> **What to produce**
Please show every line in the entries below that includes the word "predictions".

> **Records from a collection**
>>>>

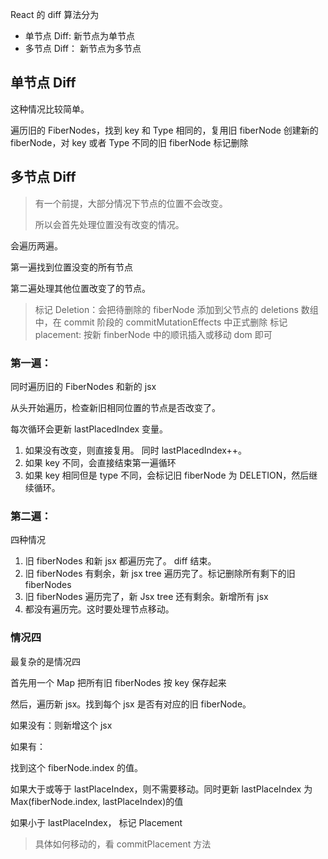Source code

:React 的 diff 算法分为

- 单节点 Diff: 新节点为单节点
- 多节点 Diff： 新节点为多节点

## 单节点 Diff

这种情况比较简单。

遍历旧的 FiberNodes，找到 key 和 Type 相同的，复用旧 fiberNode 创建新的 fiberNode，对 key 或者 Type 不同的旧 fiberNode 标记删除

## 多节点 Diff

> 有一个前提，大部分情况下节点的位置不会改变。
>
> 所以会首先处理位置没有改变的情况。

会遍历两遍。

第一遍找到位置没变的所有节点

第二遍处理其他位置改变了的节点。

> 标记 Deletion：会把待删除的 fiberNode 添加到父节点的 deletions 数组中，在 commit 阶段的 commitMutationEffects 中正式删除
> 标记 placement: 按新 finberNode 中的顺讯插入或移动 dom 即可

### 第一遍：

同时遍历旧的 FiberNodes 和新的 jsx

从头开始遍历，检查新旧相同位置的节点是否改变了。

每次循环会更新 lastPlacedIndex 变量。

1. 如果没有改变，则直接复用。 同时 lastPlacedIndex++。
2. 如果 key 不同，会直接结束第一遍循环
3. 如果 key 相同但是 type 不同，会标记旧 fiberNode 为 DELETION，然后继续循环。

### 第二遍：

四种情况

1. 旧 fiberNodes 和新 jsx 都遍历完了。 diff 结束。
2. 旧 fiberNodes 有剩余，新 jsx tree 遍历完了。标记删除所有剩下的旧 fiberNodes
3. 旧 fiberNodes 遍历完了，新 Jsx tree 还有剩余。新增所有 jsx
4. 都没有遍历完。这时要处理节点移动。

### 情况四

最复杂的是情况四

首先用一个 Map 把所有旧 fiberNodes 按 key 保存起来

然后，遍历新 jsx。找到每个 jsx 是否有对应的旧 fiberNode。

如果没有：则新增这个 jsx

如果有：

找到这个 fiberNode.index 的值。

如果大于或等于 lastPlaceIndex，则不需要移动。同时更新 lastPlaceIndex 为 Max(fiberNode.index, lastPlaceIndex)的值

如果小于 lastPlaceIndex， 标记 Placement

> 具体如何移动的，看 commitPlacement 方法
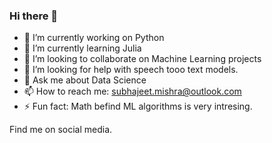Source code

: ### Hi there 👋
- 🔭 I’m currently working on Python
- 🌱 I’m currently learning Julia
- 👯 I’m looking to collaborate on Machine Learning projects
- 🤔 I’m looking for help with speech tooo text models.
- 💬 Ask me about Data Science
- 📫 How to reach me: subhajeet.mishra@outlook.com
- ⚡ Fun fact: Math befind ML algorithms is very intresing.


<html>
  <p>Find me on social media.</p>
  <a href='https://www.facebook.com/msubhajeet1' class="fa fa-facebook-official w3-hover-opacity"></a>
  <a href='https://twitter.com/msubhajeet1' class="fa fa-twitter w3-hover-opacity"></a>
  <a href='https://www.linkedin.com/in/subhajeetmishra' class="fa fa-linkedin w3-hover-opacity"></a>
</html>


<!--
**sjeet-lab/sjeet-lab** is a ✨ _special_ ✨ repository because its `README.md` (this file) appears on your GitHub profile.

Here are some ideas to get you started:

- 🔭 I’m currently working on Python
- 🌱 I’m currently learning Julia
- 👯 I’m looking to collaborate on Machine Learning projects
- 🤔 I’m looking for help with speech tooo text models.
- 💬 Ask me about Machine Learning
- 📫 How to reach me: subhajeet.mishra@outlook.com
- ⚡ Fun fact: Math befind ML algorithms is very intresing.
-->

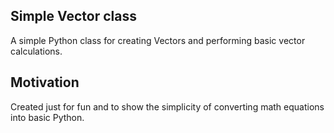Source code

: ## Simple Vector class

A simple Python class for creating Vectors and performing basic vector calculations. 


## Motivation

Created just for fun and to show the simplicity of converting math equations into basic Python.
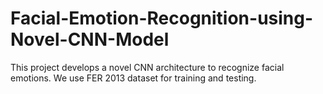 # Facial-Emotion-Recognition-using-Novel-CNN-Model
This project develops a novel CNN architecture to recognize facial emotions. We use FER 2013 dataset for training and testing.
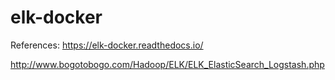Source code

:# elk-docker

References:
https://elk-docker.readthedocs.io/

http://www.bogotobogo.com/Hadoop/ELK/ELK_ElasticSearch_Logstash.php
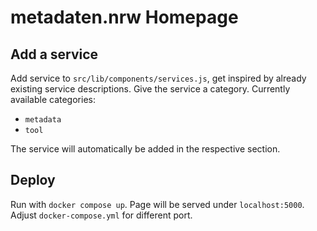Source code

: # metadaten.nrw Homepage

## Add a service

Add service to `src/lib/components/services.js`, get inspired by already existing service descriptions.
Give the service a category.
Currently available categories:

- `metadata`
- `tool`

The service will automatically be added in the respective section.


## Deploy

Run with `docker compose up`.
Page will be served under `localhost:5000`.
Adjust `docker-compose.yml` for different port.

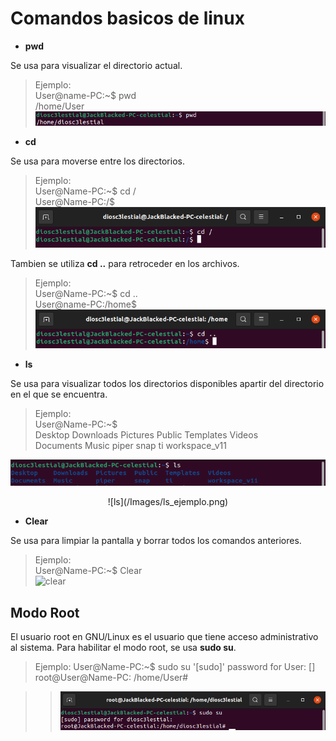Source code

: # Comandos basicos de linux

- **pwd**

Se usa para visualizar el directorio actual.

> Ejemplo:  
> User@name-PC:~$ pwd  
> /home/User  
> ![pwd](/Images/pwd_ejemplo.png)

- **cd**

Se usa para moverse entre los directorios.

> Ejemplo:  
> User@Name-PC:~$ cd /  
> User@Name-PC:/$  
> ![cd](/Images/cd_ejemplo.png)

Tambien se utiliza **cd ..** para retroceder en los archivos.

> Ejemplo:  
> User@Name-PC:~$ cd ..  
> User@name-PC:/home$  
> ![cdBack](/Images/cdBack_ejemplo.png)

- **ls**

Se usa para visualizar todos los directorios disponibles apartir del directorio en el que se encuentra.

> Ejemplo:  
> User@Name-PC:~$  
> Desktop Downloads Pictures Public Templates Videos  
> Documents Music piper snap ti workspace_v11  
<p align="center"><img src="/Images/ls_ejemplo.png" /></p>
<span style="display:block;text-align:center">![ls](/Images/ls_ejemplo.png)</span>

- **Clear**

Se usa para limpiar la pantalla y borrar todos los comandos anteriores.

> Ejemplo:  
> User@Name-PC:~$ Clear  
> ![clear](/Images/clear_ejemplo.png)

## Modo Root

El usuario root en GNU/Linux es el usuario que tiene acceso administrativo al sistema.
Para habilitar el modo root, se usa **sudo su**.

> Ejemplo:
> User@Name-PC:~$ sudo su
> '[sudo]' password for User: []
> root@User@Name-PC: /home/User#

>> ![sudoSu](/Images/sudoSu_ejemplo.png)
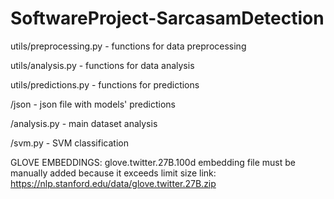 # SoftwareProject-SarcasamDetection

utils/preprocessing.py - functions for data preprocessing

utils/analysis.py - functions for data analysis

utils/predictions.py - functions for predictions

/json - json file with models' predictions

/analysis.py - main dataset analysis

/svm.py - SVM classification


GLOVE EMBEDDINGS: glove.twitter.27B.100d embedding file must be manually added because it exceeds limit size
link: https://nlp.stanford.edu/data/glove.twitter.27B.zip

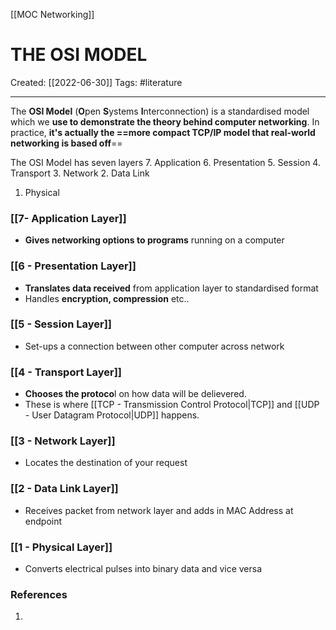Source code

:[[MOC Networking]]

# THE OSI MODEL
Created:  [[2022-06-30]]
Tags: #literature 

---
The **OSI Model** (**O**pen **S**ystems **I**nterconnection) is a standardised model which we **use to demonstrate the theory behind computer networking**. In practice, **it's actually the ==more compact TCP/IP model that real-world networking is based off**==


The OSI Model has seven layers
7. Application
6. Presentation
5. Session
4. Transport
3. Network
2. Data Link
1.  Physical 


### [[7- Application Layer]] 
- **Gives networking options to programs** running on a computer


### [[6 - Presentation Layer]]
- **Translates data received** from application layer to standardised format 
- Handles **encryption, compression** etc..


### [[5 - Session Layer]]
- Set-ups a connection between other computer across network


### [[4 - Transport Layer]]
- **Chooses the protoco**l on how data will be delievered. 
- These is where [[TCP - Transmission Control Protocol|TCP]] and [[UDP - User Datagram Protocol|UDP]] happens.


### [[3 - Network Layer]]
- Locates the destination of your request


### [[2 - Data Link Layer]]
- Receives packet from network layer and adds in MAC Address at endpoint


### [[1 - Physical Layer]]
- Converts electrical pulses into binary data and vice versa











### References
1. 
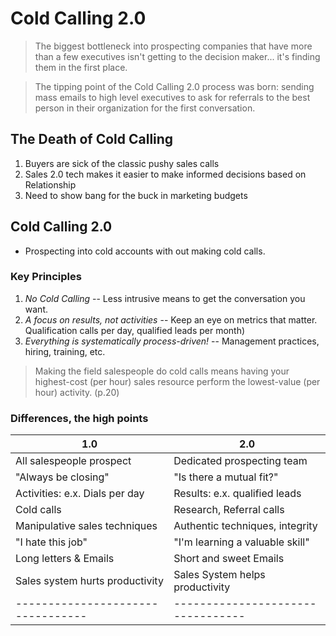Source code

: # Cold Calling 2.0

> The biggest bottleneck into prospecting companies that have more than a few executives isn't getting  to the decision maker... it's finding them in the first place.

> The tipping point of the Cold Calling 2.0 process was born: sending mass emails to high level executives to ask for referrals to the best person in their organization for the first conversation.


## The Death of Cold Calling
1. Buyers are sick of the classic pushy sales calls
2. Sales 2.0 tech makes it easier to make informed decisions based on Relationship
3. Need to show bang for the buck in marketing budgets

## Cold Calling 2.0
- Prospecting into cold accounts with out making cold calls.

### Key Principles
1. _No Cold Calling_
  -- Less intrusive means to get the conversation you want.
2. _A focus on results, not activities_
  -- Keep an eye on metrics that matter.  Qualification calls per day, qualified leads per month)
3. _Everything is systematically process-driven!_
  -- Management practices, hiring, training, etc.


  > Making the field salespeople do cold calls means having your highest-cost (per hour) sales resource perform the lowest-value (per hour) activity. (p.20)

### Differences, the high points

|            1.0                  |            2.0                  |
|---------------------------------|---------------------------------|
| All salespeople prospect        | Dedicated prospecting team      |
| "Always be closing"             | "Is there a mutual fit?"        |
| Activities: e.x. Dials per day  | Results: e.x. qualified leads   |
| Cold calls                      | Research, Referral calls        |
| Manipulative sales techniques   | Authentic techniques, integrity |
| "I hate this job"               | "I'm learning a valuable skill" |
| Long letters & Emails           | Short and sweet Emails          |
| Sales system hurts productivity | Sales System helps productivity |
|---------------------------------|---------------------------------|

<<<<

> **Task answer**
utils/predictions.py - functions for predictions
/json - json file with models' predictions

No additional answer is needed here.